◆ **PROBLEM TO WORK ON**
Copy the entries below exactly; any picture among them should be left out.

⁂

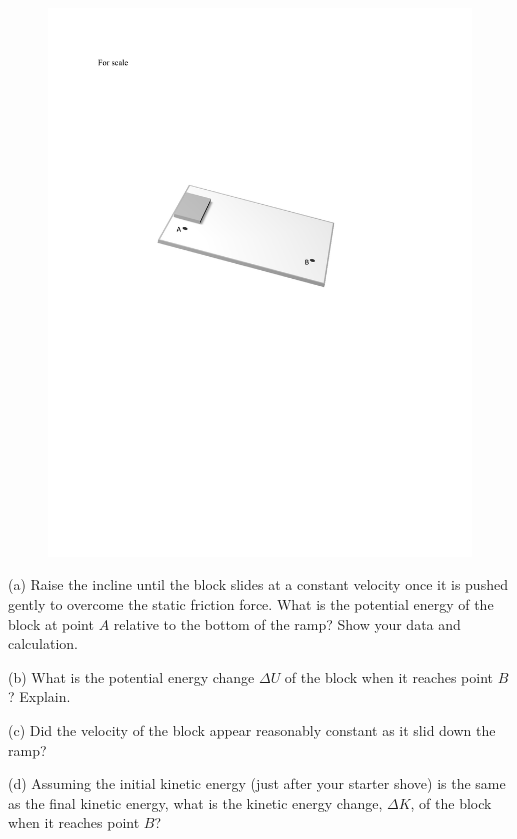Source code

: \begin{figure}

\hspace{\fill}\includegraphics[scale=0.7]{conservative/block_and_ramp.pdf}
\end{figure}

(a) Raise the incline until the block slides at a constant velocity once it
is pushed gently to overcome the static friction force. What is the potential
energy of the block at point $A$ relative to the bottom of the ramp? Show your
data and calculation.
\answerspace{35mm}


(b) What is the potential energy change $\Delta U$ of the block when it reaches point $B$? Explain.
\answerspace{20mm}

(c) Did the velocity of the block appear reasonably constant as it slid down the ramp?
\answerspace{15mm}

\pagebreak
(d) Assuming the initial kinetic energy (just after your starter shove) is the
same as the final kinetic energy, what is the kinetic energy change, $\Delta K$, of the block when it reaches point $B$? 
\answerspace{10mm}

⁂

◆ **SOLUTION BELOW**
Source code

: \begin{figure}

\hspace{\fill}\includegraphics[scale=0.7]{conservative/block_and_ramp.pdf}
\end{figure}

(a) Raise the incline until the block slides at a constant velocity once it
is pushed gently to overcome the static friction force. What is the potential
energy of the block at point $A$ relative to the bottom of the ramp? Show your
data and calculation.
\answerspace{35mm}


(b) What is the potential energy change $\Delta U$ of the block when it reaches point $B$? Explain.
\answerspace{20mm}

(c) Did the velocity of the block appear reasonably constant as it slid down the ramp?
\answerspace{15mm}

\pagebreak
(d) Assuming the initial kinetic energy (just after your starter shove) is the
same as the final kinetic energy, what is the kinetic energy change, $\Delta K$, of the block when it reaches point $B$? 
\answerspace{10mm}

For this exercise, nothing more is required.